With The Ion Pack soaring, Pawley now introduces to the world this new facet of his creative spirit: The Life. Debut album True defies all expectations and delivers an instantly accessible, ecstatically soulful version of pop-rock. A glorious embrace of the mainstream, an exuberant reimagining of commercially viable sounds, True uses Top 40 hits of the ’90s and ‘00s as its lexicon, offering up earnest, irresistible songs that bounce and glisten. Across tracks like “I Don’t Want You to Be Happy,” “Just Drive,” and “Grace,” Pawley’s vocals are clear and yearning; the beats are bright and slamming; the melodies are lethal. Buried deep within the gloss are darker details: big beat glitches, metalcore screams, fleeting moments of dissonance.
Pawley describes the winding path that led him to this place: “I got deep into out-there music very young, going to basement noise shows when I was 13 or 14. I got obsessed with getting into as much weird stuff as I could. Something I always noticed about people I met in more avant scenes was that they rejected the mainstream. It didn’t make sense to me then and it still doesn’t make sense to me now.”
Pawley claims his biggest influences to be those great artists who, like himself, started out as weirdos, punks, and denizens of the underground, but who eventually came around to choose pop as their medium, bringing traces of the underground with them in the process.

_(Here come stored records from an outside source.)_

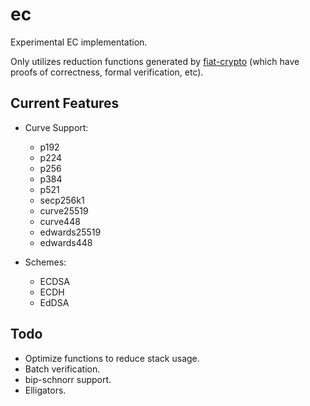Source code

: # ec

Experimental EC implementation.

Only utilizes reduction functions generated by [fiat-crypto] (which have proofs
of correctness, formal verification, etc).

## Current Features

- Curve Support:
    - p192
    - p224
    - p256
    - p384
    - p521
    - secp256k1
    - curve25519
    - curve448
    - edwards25519
    - edwards448

- Schemes:
    - ECDSA
    - ECDH
    - EdDSA

## Todo

- Optimize functions to reduce stack usage.
- Batch verification.
- bip-schnorr support.
- Elligators.

[fiat-crypto]: https://github.com/mit-plv/fiat-crypto
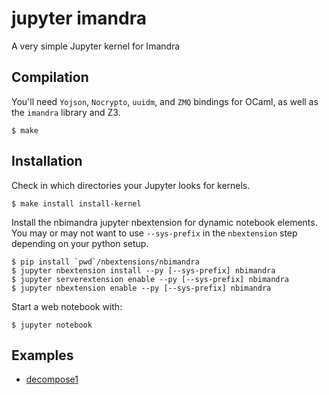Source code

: # jupyter imandra
A very simple Jupyter kernel for Imandra

## Compilation

You'll need `Yojson`, `Nocrypto`, `uuidm`, and `ZMQ` bindings for OCaml,
as well as the `imandra` library and Z3.

    $ make

## Installation 
Check in which directories your Jupyter looks for kernels.

    $ make install install-kernel 

Install the nbimandra jupyter nbextension for dynamic notebook elements. You may or may not want to use `--sys-prefix` in the `nbextension` step depending on your python setup.

    $ pip install `pwd`/nbextensions/nbimandra
    $ jupyter nbextension install --py [--sys-prefix] nbimandra
    $ jupyter serverextension enable --py [--sys-prefix] nbimandra
    $ jupyter nbextension enable --py [--sys-prefix] nbimandra

Start a web notebook with:

    $ jupyter notebook


## Examples

- [decompose1](example_notebooks/decompose1.ipynb)
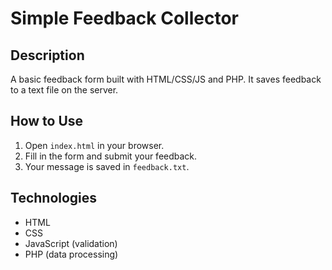 # Simple Feedback Collector

## Description
A basic feedback form built with HTML/CSS/JS and PHP. It saves feedback to a text file on the server.

## How to Use
1. Open `index.html` in your browser.
2. Fill in the form and submit your feedback.
3. Your message is saved in `feedback.txt`.

## Technologies
- HTML
- CSS
- JavaScript (validation)
- PHP (data processing)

Peter Gabriel is one example; Green Gartside of Scritti Politti is another.
“I ended up going to college for composition and getting deep into studying avant- garde stuff,” he states. “To me, classic songwriting was actually the most extreme.
Nothing blew my mind more than a perfect hook. The deeper I got into music, the more I was enthralled with perfect song craft. Writing something that could stick in people’s heads, soundtrack their life events, their breakups, their existential crises. This felt like the most monumental and extreme thing you could do with the art form.”
With True, Pawley has indeed succeeded in creating a monumental work of art – an album that will stick in people’s heads and provide soundtracks for their lives. From driving rockers to pining ballads, each and every one of True’s nine songs evokes visions of the most pivotal scenes from the greatest rom-com never made – a film which The Ion Pack may or may not roast.
True was mixed with the help of Gabe Schuman (Oneohtrix Point Never, Bladee) and mastered by Robin Schmidt (Pixies, Liam Gallagher). The cover art was created by Tom Keelan. In recent months, Pawley has brought The Life to the stage for its first shows, playing with the likes of The 1975, Beach Fossils, and Phantom Planet. The live band counts ace drummer Chris Colley (Phantom Planet, Collapsing Scenery) amongst its members.